Cologno Monzese, 28 maggio 2013 - Tre anni, due mesi e venti giorni. Tanto è durata la detenzione di Giovanni Meo, dipendente del Comune di Cologno arrestato nel 2010 nell’ambito di un’ampia inchiesta sulla criminalità organizzata partita dalla provincia di Enna e arrivata fino al Nord Italia. Ma per lui, oggi finalmente libero, è stato un calvario durato un’eternità.
«Assolto per non aver commesso il fatto», questa la sentenza della Corte d’Appello di Caltanissetta nel processo Triskelion, che vedeva alla sbarra otto imputati condannati in primo grado per associazione mafiosa, estorsione e intestazione fittizia di beni. Una sentenza davanti alla quale Meo non è riuscito a trattenere lacrime di gioia che hanno sancito la fine di un incubo. L’inizio era stato segnato nel febbraio 2010 dall’arresto eseguito dal Gico, la squadra speciale della Guardia di finanza di Caltanissetta su ordine dalla Dda di Caltanissetta nell’ambito dell’inchiesta Triskelion aperta nel 2006, insieme ad altre 23 persone in tutta Italia.

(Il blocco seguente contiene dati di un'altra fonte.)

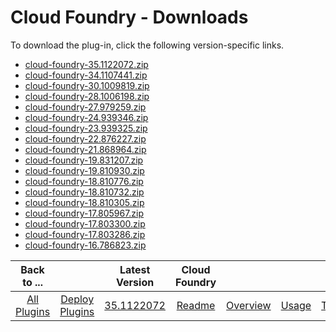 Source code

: 
# Cloud Foundry - Downloads

To download the plug-in, click the following version-specific links.
- [cloud-foundry-35.1122072.zip](https://raw.githubusercontent.com/UrbanCode/IBM-UCD-PLUGINS/main/files/cloud-foundry/cloud-foundry-35.1122072.zip)
- [cloud-foundry-34.1107441.zip](https://raw.githubusercontent.com/UrbanCode/IBM-UCD-PLUGINS/main/files/cloud-foundry/cloud-foundry-34.1107441.zip)
- [cloud-foundry-30.1009819.zip](https://raw.githubusercontent.com/UrbanCode/IBM-UCD-PLUGINS/main/files/cloud-foundry/cloud-foundry-30.1009819.zip)
- [cloud-foundry-28.1006198.zip](https://raw.githubusercontent.com/UrbanCode/IBM-UCD-PLUGINS/main/files/cloud-foundry/cloud-foundry-28.1006198.zip)
- [cloud-foundry-27.979259.zip](https://raw.githubusercontent.com/UrbanCode/IBM-UCD-PLUGINS/main/files/cloud-foundry/cloud-foundry-27.979259.zip)
- [cloud-foundry-24.939346.zip](https://raw.githubusercontent.com/UrbanCode/IBM-UCD-PLUGINS/main/files/cloud-foundry/cloud-foundry-24.939346.zip)
- [cloud-foundry-23.939325.zip](https://raw.githubusercontent.com/UrbanCode/IBM-UCD-PLUGINS/main/files/cloud-foundry/cloud-foundry-23.939325.zip)
- [cloud-foundry-22.876227.zip](https://raw.githubusercontent.com/UrbanCode/IBM-UCD-PLUGINS/main/files/cloud-foundry/cloud-foundry-22.876227.zip)
- [cloud-foundry-21.868964.zip](https://raw.githubusercontent.com/UrbanCode/IBM-UCD-PLUGINS/main/files/cloud-foundry/cloud-foundry-21.868964.zip)
- [cloud-foundry-19.831207.zip](https://raw.githubusercontent.com/UrbanCode/IBM-UCD-PLUGINS/main/files/cloud-foundry/cloud-foundry-19.831207.zip)
- [cloud-foundry-19.810930.zip](https://raw.githubusercontent.com/UrbanCode/IBM-UCD-PLUGINS/main/files/cloud-foundry/cloud-foundry-19.810930.zip)
- [cloud-foundry-18.810776.zip](https://raw.githubusercontent.com/UrbanCode/IBM-UCD-PLUGINS/main/files/cloud-foundry/cloud-foundry-18.810776.zip)
- [cloud-foundry-18.810732.zip](https://raw.githubusercontent.com/UrbanCode/IBM-UCD-PLUGINS/main/files/cloud-foundry/cloud-foundry-18.810732.zip)
- [cloud-foundry-18.810305.zip](https://raw.githubusercontent.com/UrbanCode/IBM-UCD-PLUGINS/main/files/cloud-foundry/cloud-foundry-18.810305.zip)
- [cloud-foundry-17.805967.zip](https://raw.githubusercontent.com/UrbanCode/IBM-UCD-PLUGINS/main/files/cloud-foundry/cloud-foundry-17.805967.zip)
- [cloud-foundry-17.803300.zip](https://raw.githubusercontent.com/UrbanCode/IBM-UCD-PLUGINS/main/files/cloud-foundry/cloud-foundry-17.803300.zip)
- [cloud-foundry-17.803286.zip](https://raw.githubusercontent.com/UrbanCode/IBM-UCD-PLUGINS/main/files/cloud-foundry/cloud-foundry-17.803286.zip)
- [cloud-foundry-16.786823.zip](https://raw.githubusercontent.com/UrbanCode/IBM-UCD-PLUGINS/main/files/cloud-foundry/cloud-foundry-16.786823.zip)

|Back to ...||Latest Version|Cloud Foundry |||||
| :---: | :---: | :---: | :---: | :---: | :---: | :---: | :---: |
|[All Plugins](../../index.md)|[Deploy Plugins](../README.md)|[35.1122072](https://raw.githubusercontent.com/UrbanCode/IBM-UCD-PLUGINS/main/files/cloud-foundry/cloud-foundry-35.1122072.zip)|[Readme](README.md)|[Overview](overview.md)|[Usage](usage.md)|[Troubleshooting](troubleshooting.md)|[Steps](steps.md)|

Tra le accuse: associazione mafiosa, estorsione, truffa, usura, corruzione e rivelazione ed utilizzo di segreti d’ufficio.
Giovanni Meo, oggi 59enne, era finito nell’inchiesta per le conoscenze legate alle sue radici: residente a Cologno, dove lavorava all’ufficio Commercio del Comune, è originario di Pietraperzia in provincia di Enna. Quella stessa città da dove erano partite le indagini legate a una famiglia mafiosa. Secondo l’accusa iniziale, era lui insieme a un altro cittadino residente a Pioltello, il collaboratore dei boss del «sud» che in Lombardia, tra i tanti affari, imponevano la cessione delle attività economiche alle vittime che non erano più in grado di pagare i debiti a strozzo. Un castello accusatorio completamente smontato dalla Corte d’Appello, dopo tre anni e oltre di calvario imposto a Meo, unico assolto.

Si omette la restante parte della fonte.